=== THE TASK ===
Your output should be the line with "[Dynamics 365 のメタデータ" plus all following lines to the end of the records, exactly as written and nothing more.

=== DATA EXTRACTS ===
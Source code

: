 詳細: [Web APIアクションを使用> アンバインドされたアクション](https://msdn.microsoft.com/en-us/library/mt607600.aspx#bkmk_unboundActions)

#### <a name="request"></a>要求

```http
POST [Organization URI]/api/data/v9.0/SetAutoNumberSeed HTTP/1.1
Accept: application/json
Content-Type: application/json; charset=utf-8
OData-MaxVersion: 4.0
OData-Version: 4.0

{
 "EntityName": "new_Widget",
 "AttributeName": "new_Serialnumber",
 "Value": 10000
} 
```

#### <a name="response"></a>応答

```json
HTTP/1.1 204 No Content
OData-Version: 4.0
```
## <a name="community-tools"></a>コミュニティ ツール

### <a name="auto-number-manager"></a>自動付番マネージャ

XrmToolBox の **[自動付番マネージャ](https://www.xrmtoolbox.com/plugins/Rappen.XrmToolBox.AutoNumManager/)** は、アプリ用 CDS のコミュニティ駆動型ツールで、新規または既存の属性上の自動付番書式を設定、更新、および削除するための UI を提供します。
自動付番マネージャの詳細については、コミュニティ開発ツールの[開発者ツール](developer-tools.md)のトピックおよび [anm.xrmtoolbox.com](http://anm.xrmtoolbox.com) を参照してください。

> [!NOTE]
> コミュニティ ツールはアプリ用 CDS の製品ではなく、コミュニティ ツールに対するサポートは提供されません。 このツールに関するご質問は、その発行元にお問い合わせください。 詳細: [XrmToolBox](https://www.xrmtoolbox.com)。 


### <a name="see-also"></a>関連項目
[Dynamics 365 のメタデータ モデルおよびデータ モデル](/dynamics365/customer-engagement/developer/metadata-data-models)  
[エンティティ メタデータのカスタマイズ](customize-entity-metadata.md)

=== YOUR RESPONSE ===
[Dynamics 365 のメタデータ モデルおよびデータ モデル](/dynamics365/customer-engagement/developer/metadata-data-models)  
[エンティティ メタデータのカスタマイズ](customize-entity-metadata.md)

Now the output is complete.